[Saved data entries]

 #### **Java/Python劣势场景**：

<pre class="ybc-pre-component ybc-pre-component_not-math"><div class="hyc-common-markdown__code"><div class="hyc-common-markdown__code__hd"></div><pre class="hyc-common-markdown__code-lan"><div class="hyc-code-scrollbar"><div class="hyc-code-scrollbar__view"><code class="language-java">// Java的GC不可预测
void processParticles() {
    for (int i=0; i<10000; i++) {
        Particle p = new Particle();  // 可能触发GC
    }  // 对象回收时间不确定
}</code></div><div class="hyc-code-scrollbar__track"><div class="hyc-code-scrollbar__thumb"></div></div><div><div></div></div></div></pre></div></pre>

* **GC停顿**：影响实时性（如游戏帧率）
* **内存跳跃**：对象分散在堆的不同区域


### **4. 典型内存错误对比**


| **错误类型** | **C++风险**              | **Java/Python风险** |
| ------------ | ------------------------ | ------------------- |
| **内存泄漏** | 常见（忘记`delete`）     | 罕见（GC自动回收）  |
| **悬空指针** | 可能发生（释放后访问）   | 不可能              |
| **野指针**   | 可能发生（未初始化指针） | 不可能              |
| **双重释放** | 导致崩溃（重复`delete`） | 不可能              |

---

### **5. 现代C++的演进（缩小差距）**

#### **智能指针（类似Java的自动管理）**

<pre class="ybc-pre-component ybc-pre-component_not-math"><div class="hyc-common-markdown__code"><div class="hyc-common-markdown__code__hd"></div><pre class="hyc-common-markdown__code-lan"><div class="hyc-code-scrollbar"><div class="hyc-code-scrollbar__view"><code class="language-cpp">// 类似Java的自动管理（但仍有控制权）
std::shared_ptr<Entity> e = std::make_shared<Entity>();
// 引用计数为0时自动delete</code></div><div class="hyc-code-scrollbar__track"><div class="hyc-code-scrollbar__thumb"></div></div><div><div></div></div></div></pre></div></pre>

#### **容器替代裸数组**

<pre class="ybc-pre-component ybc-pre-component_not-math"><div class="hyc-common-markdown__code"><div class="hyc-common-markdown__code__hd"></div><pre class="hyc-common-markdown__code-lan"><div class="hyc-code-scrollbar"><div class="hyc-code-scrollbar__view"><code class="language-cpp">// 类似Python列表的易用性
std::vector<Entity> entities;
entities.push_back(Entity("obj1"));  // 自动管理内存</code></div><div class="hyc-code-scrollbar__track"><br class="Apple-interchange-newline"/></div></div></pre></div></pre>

§ **Exercise goal**
Whenever a line of the entries contains the string "common", copy that line.

§ **The completed task**
<pre class="ybc-pre-component ybc-pre-component_not-math"><div class="hyc-common-markdown__code"><div class="hyc-common-markdown__code__hd"></div><pre class="hyc-common-markdown__code-lan"><div class="hyc-code-scrollbar"><div class="hyc-code-scrollbar__view"><code class="language-java">// Java的GC不可预测
<pre class="ybc-pre-component ybc-pre-component_not-math"><div class="hyc-common-markdown__code"><div class="hyc-common-markdown__code__hd"></div><pre class="hyc-common-markdown__code-lan"><div class="hyc-code-scrollbar"><div class="hyc-code-scrollbar__view"><code class="language-cpp">// 类似Java的自动管理（但仍有控制权）
<pre class="ybc-pre-component ybc-pre-component_not-math"><div class="hyc-common-markdown__code"><div class="hyc-common-markdown__code__hd"></div><pre class="hyc-common-markdown__code-lan"><div class="hyc-code-scrollbar"><div class="hyc-code-scrollbar__view"><code class="language-cpp">// 类似Python列表的易用性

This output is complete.